Table Of ContentSegretissimo n. 201
Del 5 ottobre 1967
Jean Bommart
Un odore di mandorle amare
Titolo originale: Intoxication, 1965
Traduzione di Sarah Cantoni
Copertina di Carlo Jacono
Indice
©
Trama
Personaggi principali
Jean Bommart
Opere
1
Con un acuto stridio il mio tassì cinese si fermò bruscamente e l’autista. sorrise da un orecchio
all’altro. Credetti in un primo momento che avesse schiacciato qualcuno; in questo paese, più si è
seccati, più si sorride. Gli stranieri scambiano per forza d’animo una precauzione atavica diventata
costume: nascondere con cura i propri sentimenti. In Cina, si pensa che qualsiasi verità è sempre
meglio tacerla.
Eravamo davanti agli sportelli della «Compagnia di Navigazione Hong KongMacao». Il
tassametro segnava due dollari (di Hong Kong); ne pagai tre e l’autista mi fece un profondissimo
inchino di ringraziamento, a mani giunte sul petto, borbottando una frase d’insulti all’indirizzo di mia
madre, di mia nonna e degli antenati di quest’ultima.

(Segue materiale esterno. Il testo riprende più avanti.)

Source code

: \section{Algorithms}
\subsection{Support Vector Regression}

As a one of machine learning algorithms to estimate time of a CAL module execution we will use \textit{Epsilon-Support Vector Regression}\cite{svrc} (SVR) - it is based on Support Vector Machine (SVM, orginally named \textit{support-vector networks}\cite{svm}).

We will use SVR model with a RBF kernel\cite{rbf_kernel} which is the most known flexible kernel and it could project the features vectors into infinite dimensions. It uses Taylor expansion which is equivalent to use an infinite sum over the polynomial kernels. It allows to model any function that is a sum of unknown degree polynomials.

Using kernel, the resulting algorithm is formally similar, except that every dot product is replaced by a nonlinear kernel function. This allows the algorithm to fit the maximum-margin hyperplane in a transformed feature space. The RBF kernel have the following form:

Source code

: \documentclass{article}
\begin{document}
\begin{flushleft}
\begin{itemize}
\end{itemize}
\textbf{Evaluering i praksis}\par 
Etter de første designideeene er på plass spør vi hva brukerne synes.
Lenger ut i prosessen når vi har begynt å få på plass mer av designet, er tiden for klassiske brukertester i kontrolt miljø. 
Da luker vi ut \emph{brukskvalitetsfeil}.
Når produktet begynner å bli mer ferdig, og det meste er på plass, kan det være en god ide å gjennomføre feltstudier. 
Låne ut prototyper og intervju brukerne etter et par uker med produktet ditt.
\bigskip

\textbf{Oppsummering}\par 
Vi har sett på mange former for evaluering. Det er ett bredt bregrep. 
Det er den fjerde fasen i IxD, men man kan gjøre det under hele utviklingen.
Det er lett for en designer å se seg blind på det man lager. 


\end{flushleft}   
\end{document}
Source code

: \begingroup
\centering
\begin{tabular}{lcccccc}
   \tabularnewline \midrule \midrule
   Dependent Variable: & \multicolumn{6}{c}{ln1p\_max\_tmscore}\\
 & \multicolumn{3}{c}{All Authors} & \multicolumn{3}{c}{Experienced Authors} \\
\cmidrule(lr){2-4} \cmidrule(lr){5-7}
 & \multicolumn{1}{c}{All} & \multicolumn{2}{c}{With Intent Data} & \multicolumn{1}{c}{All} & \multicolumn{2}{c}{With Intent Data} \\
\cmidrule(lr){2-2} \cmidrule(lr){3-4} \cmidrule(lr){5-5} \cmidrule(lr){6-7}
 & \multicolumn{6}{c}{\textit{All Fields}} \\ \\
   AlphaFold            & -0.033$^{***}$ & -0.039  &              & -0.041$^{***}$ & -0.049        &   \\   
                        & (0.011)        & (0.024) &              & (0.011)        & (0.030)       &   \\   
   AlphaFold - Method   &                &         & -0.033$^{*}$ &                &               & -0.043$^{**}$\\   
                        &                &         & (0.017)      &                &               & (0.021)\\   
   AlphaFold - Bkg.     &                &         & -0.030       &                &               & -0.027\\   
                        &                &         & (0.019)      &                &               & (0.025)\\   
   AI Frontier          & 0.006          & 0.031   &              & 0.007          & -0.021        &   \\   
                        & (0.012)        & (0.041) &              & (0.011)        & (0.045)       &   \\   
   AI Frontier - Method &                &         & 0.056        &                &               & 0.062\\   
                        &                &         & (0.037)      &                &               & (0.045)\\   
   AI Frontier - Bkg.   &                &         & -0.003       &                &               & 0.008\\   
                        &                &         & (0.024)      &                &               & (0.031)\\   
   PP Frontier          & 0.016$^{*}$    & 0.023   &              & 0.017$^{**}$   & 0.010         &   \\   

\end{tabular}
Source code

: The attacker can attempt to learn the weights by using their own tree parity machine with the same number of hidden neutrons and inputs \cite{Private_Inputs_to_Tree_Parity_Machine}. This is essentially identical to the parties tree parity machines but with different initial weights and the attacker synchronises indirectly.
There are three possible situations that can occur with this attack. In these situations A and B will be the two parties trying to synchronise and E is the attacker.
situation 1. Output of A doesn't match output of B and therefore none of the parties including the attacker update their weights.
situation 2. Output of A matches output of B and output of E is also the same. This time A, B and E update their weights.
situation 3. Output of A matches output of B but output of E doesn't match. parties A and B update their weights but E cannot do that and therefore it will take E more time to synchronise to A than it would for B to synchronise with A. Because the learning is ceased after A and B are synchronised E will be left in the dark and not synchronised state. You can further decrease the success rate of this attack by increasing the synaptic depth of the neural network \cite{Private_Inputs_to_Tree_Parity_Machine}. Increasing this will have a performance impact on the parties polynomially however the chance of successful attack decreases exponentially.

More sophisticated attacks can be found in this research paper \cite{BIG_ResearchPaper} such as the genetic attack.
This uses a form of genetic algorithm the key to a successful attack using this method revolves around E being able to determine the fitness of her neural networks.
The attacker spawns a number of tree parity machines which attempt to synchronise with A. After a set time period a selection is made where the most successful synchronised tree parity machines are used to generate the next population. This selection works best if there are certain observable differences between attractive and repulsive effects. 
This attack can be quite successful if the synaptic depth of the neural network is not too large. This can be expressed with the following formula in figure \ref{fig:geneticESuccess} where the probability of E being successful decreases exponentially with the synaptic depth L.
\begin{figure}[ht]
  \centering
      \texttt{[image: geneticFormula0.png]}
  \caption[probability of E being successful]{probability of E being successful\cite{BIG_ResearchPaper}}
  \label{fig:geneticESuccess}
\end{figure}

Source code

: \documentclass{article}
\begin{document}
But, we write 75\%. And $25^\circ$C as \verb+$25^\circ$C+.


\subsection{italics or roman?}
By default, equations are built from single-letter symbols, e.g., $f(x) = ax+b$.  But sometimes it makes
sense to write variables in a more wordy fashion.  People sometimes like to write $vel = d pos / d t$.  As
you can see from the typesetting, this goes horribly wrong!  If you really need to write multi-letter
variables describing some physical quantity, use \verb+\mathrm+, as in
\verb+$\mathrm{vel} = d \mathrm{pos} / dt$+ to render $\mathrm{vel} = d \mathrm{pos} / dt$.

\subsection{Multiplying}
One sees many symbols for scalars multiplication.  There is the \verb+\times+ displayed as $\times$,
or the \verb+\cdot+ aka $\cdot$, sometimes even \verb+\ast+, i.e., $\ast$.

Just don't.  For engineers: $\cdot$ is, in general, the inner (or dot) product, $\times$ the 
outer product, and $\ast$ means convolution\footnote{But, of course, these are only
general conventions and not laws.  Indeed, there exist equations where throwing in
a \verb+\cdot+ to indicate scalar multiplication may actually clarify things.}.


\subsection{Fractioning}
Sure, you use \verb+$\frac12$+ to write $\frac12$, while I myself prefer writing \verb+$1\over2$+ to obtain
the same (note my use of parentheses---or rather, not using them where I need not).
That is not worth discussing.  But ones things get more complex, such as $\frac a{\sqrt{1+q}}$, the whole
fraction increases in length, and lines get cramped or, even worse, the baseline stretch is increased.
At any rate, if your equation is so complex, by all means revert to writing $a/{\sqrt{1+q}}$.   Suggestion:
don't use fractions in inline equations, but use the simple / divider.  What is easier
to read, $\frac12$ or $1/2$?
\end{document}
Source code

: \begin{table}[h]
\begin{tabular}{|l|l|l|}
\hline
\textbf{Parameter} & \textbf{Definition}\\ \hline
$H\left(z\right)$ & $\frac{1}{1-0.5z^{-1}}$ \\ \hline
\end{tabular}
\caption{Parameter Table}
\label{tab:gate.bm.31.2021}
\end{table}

Era presumibile ch’io non comprendessi; non c’era dunque, alcuna cattiveria da parte di quel
brav’uomo, appena un po’ di ostilità razziale. Replicai educatamente in inglese che lui era il prodotto
dell’accoppiamento, su un letamaio, fra una scrofa nera e un cane bastardo, il che parve colmarlo di
soddisfazione.
L’imbarcadero era un pontone. Trovai dall’altra parte un piccolo piroscafo il cui ponte superiore,
da poppa a prua, era ricoperto da una volta di aste di ferro che gli davano l’aspetto di una gigantesca
gabbia.
All’interno le varie classi erano anch’esse separate da cancellate chiuse col lucchetto. Era una
misura di sicurezza contro i pirati che un tempo infestavano quei paraggi. Ora essi si dedicano al
saccheggio di banche, più redditizio.
La stiva di quel venerando piroscafo, superstite di tempi eroici, si riempiva di sparuti «coolies»,
poveri diavoli a brandelli, scaricati come merce tramite un’asse. Un bel giorno le lamiere corrose
dalla ruggine cederanno e un carico simile a quello affonderà insieme al piroscafo. L’assicurazione
pagherà e la Compagnia avrà ricavato il massimo dal suo materiale.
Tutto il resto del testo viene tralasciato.